Si l'aventure se termine pour les Français avec cette sortie, le Main Event continue, beaucoup plus calme depuis la sortie de William Kassouf. Les caméras de Dans la tête d'un Pro sont toujours braquées sur Leo Margets, qui porte maintenant tous nos espoirs. Ce Big One 2025 est loin, très loin d'être terminé !Historique : les meilleurs Français de chaque Main Event
Si vous voulez vous replonger dans les archives, on vous a mis les liens de chaque coverage de l'époque... Et vous pouvez aussi consulter cet article de 2023 pour un bilan un peu plus littéraire. Statistique au passage : cette année, les 57 tricolores ITM ont sorti 2 377 500 $ du Main Event.
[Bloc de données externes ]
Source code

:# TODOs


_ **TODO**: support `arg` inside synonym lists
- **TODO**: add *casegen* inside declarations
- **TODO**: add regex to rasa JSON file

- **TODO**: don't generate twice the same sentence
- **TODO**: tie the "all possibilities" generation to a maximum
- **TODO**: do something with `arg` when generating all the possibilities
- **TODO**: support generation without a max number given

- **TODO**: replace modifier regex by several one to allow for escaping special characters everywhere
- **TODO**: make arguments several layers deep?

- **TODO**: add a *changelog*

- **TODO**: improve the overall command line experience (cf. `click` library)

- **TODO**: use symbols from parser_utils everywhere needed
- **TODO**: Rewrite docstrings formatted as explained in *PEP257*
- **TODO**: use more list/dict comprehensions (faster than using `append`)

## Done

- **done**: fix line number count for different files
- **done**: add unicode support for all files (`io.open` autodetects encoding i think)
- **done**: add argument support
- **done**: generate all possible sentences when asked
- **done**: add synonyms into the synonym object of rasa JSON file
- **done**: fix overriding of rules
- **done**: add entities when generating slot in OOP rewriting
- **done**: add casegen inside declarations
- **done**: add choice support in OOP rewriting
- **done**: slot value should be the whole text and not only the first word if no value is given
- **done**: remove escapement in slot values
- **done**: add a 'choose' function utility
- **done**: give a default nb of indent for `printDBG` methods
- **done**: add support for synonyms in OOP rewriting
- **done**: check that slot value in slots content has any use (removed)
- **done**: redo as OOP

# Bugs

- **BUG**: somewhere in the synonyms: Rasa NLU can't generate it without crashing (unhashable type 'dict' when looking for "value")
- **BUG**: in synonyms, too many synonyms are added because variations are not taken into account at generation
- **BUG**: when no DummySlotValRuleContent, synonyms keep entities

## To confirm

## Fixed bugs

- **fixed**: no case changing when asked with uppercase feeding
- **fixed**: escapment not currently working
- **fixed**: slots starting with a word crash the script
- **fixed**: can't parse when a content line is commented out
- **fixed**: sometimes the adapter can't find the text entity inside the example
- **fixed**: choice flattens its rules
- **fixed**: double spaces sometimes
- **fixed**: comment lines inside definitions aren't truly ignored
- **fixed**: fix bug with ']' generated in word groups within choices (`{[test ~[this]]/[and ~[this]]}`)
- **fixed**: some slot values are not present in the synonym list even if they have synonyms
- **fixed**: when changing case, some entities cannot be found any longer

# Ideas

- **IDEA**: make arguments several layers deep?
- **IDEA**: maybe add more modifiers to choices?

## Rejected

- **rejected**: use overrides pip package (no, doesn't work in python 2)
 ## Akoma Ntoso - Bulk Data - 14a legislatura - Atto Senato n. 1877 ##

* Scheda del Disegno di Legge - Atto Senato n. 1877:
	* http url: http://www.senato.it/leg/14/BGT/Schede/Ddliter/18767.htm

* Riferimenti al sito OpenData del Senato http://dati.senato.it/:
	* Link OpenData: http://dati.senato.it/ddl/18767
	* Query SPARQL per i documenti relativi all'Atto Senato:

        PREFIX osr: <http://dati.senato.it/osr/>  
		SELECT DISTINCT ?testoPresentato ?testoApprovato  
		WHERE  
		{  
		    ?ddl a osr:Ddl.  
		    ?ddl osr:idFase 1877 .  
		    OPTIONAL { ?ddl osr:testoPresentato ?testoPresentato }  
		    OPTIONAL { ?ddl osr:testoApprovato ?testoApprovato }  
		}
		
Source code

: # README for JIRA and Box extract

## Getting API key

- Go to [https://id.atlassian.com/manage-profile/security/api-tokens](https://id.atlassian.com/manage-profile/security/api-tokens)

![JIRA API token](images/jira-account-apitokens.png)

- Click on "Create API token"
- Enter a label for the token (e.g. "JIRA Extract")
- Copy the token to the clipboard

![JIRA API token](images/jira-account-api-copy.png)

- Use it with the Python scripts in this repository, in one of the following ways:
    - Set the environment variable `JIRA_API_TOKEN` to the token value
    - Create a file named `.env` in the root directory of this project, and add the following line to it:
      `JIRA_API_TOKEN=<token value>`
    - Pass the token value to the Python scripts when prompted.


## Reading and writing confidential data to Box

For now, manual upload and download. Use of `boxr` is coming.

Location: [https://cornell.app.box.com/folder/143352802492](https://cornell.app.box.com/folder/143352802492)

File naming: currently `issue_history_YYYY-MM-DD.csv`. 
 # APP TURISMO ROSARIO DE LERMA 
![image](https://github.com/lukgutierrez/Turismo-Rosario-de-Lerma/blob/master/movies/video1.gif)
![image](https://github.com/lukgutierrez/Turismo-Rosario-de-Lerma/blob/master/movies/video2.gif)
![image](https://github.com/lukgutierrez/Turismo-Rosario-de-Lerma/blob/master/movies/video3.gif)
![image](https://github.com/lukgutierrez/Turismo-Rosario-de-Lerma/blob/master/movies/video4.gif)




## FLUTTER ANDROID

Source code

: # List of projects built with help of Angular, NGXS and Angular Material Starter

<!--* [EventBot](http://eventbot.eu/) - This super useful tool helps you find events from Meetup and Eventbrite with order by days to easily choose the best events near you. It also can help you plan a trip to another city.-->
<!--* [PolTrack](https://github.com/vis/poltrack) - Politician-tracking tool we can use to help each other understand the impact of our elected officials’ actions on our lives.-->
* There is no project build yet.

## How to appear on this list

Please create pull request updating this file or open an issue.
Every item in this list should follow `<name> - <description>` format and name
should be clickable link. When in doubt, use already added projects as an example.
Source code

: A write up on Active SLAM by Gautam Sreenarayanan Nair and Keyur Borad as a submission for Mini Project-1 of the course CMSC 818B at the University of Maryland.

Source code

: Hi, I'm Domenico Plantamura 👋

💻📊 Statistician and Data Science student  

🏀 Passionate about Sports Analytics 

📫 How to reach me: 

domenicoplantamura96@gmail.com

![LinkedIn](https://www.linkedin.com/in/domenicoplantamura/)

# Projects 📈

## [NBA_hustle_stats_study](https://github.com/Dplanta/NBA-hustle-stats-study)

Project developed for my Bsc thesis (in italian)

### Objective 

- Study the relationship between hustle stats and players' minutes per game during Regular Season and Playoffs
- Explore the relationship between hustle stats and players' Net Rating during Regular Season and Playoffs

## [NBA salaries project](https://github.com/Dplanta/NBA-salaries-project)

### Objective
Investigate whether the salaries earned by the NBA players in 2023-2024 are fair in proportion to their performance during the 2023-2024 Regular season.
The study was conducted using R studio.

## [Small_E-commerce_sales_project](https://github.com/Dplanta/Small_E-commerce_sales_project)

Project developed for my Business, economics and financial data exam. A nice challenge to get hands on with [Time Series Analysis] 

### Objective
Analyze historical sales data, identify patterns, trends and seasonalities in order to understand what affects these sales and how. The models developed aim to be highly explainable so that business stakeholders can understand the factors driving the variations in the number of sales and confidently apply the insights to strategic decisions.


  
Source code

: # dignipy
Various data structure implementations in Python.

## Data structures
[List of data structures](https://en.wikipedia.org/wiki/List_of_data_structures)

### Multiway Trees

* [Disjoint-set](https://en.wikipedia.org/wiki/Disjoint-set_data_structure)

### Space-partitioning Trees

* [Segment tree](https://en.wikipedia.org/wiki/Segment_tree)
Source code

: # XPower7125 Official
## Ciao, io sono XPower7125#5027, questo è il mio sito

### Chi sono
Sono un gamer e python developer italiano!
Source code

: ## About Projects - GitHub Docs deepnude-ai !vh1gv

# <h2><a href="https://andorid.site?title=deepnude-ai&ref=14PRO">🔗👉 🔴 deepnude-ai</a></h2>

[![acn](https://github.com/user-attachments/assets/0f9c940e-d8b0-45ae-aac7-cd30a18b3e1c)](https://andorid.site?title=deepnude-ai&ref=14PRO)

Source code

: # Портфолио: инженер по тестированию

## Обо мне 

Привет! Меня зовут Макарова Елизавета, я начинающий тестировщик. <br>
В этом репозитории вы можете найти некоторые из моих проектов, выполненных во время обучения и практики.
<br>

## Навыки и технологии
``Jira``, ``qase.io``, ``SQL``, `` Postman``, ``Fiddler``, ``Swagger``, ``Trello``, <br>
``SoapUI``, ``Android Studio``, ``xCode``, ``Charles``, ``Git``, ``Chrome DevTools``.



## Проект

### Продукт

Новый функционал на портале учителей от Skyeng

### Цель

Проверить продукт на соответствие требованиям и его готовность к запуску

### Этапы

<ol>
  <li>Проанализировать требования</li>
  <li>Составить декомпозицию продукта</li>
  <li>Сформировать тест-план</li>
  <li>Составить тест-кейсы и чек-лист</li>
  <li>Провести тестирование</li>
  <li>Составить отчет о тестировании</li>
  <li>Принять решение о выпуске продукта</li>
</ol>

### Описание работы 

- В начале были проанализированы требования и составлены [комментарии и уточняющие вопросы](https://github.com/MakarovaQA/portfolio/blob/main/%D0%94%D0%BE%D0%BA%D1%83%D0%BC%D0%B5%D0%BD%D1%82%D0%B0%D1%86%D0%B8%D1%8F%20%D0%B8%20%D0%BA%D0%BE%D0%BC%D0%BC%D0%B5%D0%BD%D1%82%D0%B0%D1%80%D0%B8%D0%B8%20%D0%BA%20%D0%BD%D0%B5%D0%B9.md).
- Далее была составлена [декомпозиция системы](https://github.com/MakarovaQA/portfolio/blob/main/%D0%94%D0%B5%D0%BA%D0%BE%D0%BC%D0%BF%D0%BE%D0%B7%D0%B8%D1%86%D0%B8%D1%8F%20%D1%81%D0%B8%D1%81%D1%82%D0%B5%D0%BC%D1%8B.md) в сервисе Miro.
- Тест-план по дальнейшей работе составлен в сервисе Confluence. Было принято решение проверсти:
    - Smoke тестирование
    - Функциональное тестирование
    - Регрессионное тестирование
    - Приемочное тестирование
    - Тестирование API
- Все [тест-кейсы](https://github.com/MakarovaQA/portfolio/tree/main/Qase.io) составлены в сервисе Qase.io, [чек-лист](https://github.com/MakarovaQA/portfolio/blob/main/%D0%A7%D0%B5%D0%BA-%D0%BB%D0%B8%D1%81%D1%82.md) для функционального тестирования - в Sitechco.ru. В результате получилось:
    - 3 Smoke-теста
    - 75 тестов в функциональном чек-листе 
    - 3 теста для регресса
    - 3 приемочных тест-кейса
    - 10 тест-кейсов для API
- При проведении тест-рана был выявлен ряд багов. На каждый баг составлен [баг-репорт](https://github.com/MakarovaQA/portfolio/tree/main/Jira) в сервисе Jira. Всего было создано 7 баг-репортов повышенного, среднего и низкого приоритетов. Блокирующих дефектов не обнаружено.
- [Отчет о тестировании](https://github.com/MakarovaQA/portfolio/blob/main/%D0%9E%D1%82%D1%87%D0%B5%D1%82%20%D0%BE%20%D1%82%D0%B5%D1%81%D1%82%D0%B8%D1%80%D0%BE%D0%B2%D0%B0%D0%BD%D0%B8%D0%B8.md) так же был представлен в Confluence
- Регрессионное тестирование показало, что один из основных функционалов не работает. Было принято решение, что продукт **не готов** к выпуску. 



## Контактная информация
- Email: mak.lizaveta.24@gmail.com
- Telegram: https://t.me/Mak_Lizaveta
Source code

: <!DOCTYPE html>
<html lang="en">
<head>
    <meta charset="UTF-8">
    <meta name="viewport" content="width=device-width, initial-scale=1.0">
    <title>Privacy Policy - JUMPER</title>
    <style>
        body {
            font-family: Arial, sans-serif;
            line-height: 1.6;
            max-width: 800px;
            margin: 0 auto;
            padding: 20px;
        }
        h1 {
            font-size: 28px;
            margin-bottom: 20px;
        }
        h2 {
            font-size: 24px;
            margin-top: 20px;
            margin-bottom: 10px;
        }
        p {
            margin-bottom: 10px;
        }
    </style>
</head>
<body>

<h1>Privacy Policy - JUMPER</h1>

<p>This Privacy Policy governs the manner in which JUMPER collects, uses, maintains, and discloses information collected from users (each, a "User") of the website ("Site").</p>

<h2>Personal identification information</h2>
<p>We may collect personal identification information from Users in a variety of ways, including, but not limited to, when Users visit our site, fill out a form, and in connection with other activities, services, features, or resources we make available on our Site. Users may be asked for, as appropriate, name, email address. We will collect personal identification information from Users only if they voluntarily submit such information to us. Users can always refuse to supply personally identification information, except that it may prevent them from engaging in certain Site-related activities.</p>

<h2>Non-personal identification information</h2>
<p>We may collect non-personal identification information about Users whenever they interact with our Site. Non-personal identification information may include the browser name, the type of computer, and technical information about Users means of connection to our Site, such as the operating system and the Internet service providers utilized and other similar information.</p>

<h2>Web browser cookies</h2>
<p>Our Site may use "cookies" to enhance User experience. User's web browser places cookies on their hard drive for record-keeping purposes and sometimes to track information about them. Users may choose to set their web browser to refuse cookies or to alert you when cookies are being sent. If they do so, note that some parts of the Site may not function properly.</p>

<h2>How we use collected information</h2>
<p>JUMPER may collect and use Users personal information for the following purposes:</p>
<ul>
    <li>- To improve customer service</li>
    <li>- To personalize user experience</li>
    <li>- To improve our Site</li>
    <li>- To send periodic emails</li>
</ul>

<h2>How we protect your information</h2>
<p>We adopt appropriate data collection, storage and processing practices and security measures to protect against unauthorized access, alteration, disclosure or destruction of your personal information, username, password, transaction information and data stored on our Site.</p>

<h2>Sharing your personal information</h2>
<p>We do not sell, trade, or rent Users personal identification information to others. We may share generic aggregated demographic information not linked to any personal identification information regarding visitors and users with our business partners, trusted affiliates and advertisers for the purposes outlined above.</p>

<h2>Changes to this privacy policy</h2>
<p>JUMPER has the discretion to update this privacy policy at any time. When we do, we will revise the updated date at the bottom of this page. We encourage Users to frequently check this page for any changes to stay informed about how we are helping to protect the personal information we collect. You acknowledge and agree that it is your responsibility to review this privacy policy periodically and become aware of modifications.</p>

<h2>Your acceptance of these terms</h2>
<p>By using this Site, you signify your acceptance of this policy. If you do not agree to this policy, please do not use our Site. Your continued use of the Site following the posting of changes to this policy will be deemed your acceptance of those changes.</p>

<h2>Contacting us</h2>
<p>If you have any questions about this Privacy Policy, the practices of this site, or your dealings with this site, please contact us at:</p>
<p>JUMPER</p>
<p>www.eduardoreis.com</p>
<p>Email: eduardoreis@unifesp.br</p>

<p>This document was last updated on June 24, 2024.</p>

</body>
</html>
C'est moins que le total des buy-ins engagés par les Français, qui ont été, selon nos calculs, 306 à participer, apportant 3,06 millions de dollars au prize-pool. Mais bon, on s'en fout, puisque le poker n'est pas un sport d'équipe.| Année | Rang | Nom | Gains ($) |
|---|---|---|---|
| 2003 | 15 | Bruno Fitoussi | 65 000 |
| 2004 | - | - | - |
| 2005 | 309 | Daniel Sellam | 21 070 |
| 2006 | 103 | Dan Abouaf | 51 129 |
| 2007 | 28 | Paulo Loureiro | 285 678 |
| 2008 | 106 | Stéphane Hornet | 41 816 |
| 2009 | 3 | Antoine Saout | 3 479 670 |
| 2010 | 38 | Nicolas Babel | 206 935 |
| 2011 | 35 | Guillaume Darcourt | 242 636 |
| 2012 | 10 | Gaëlle Baumann (Team Winamax) |
590 442 |
| 2013 | 4 | Sylvain Loosli (Team Winamax) |
2 792 533 |
| 2014 | 23 | Yorane Kérignard | 286 900 |
| 2015 | 161 | Paul-François Tedeschi | 46 890 |
| 2016 | 25 | Antoine Saout | 269 430 |
| 2017 | 3 | Benjamin Pollak | 3 500 000 |
| 2018 | 9 | Antoine Labat | 1 000 000 |
| 2019 | 60 | Romain Lewis (Team Winamax) |
142 215 |
| 2021 | 17 | Nicolas Vayssieres | 305 000 |
| 2022 | 16 | Karim Rebei | 410 000 |
| 2023 | 50 | Clément Richez | 188 400 |
| 2024 | 9 | Malo Latinois | 1 000 000 |
| 2025 | 34 | Adrien Zychowski | 300 000 |
Note : entre 1970 et 2002, seulement 4 Français ont signé un ITM sur le Big One : René Vernhet (23e en 1991), Marc Brochard (8e en 1998), Ange Besnainou (14e en 2000) et Patrick Bueno (36e en 2001).